* _Assignment_: Work through the records below and copy every line that includes "items".

* _Data excerpts_:
────

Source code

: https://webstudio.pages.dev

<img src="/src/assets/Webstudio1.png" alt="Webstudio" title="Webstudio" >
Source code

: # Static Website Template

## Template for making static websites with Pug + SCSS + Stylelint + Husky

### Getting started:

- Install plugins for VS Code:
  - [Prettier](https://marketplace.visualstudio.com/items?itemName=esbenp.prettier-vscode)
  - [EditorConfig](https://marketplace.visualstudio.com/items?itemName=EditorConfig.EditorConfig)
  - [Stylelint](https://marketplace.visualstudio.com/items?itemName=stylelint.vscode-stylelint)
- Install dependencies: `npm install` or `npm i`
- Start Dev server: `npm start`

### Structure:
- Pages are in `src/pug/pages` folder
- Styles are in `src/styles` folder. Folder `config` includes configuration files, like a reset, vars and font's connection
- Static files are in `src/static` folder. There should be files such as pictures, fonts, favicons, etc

────

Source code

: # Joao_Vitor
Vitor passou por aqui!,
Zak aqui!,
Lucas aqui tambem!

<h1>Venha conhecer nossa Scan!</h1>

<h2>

────

* _Answer to this problem_:
  - [Prettier](https://marketplace.visualstudio.com/items?itemName=esbenp.prettier-vscode)
  - [EditorConfig](https://marketplace.visualstudio.com/items?itemName=EditorConfig.EditorConfig)
  - [Stylelint](https://marketplace.visualstudio.com/items?itemName=stylelint.vscode-stylelint)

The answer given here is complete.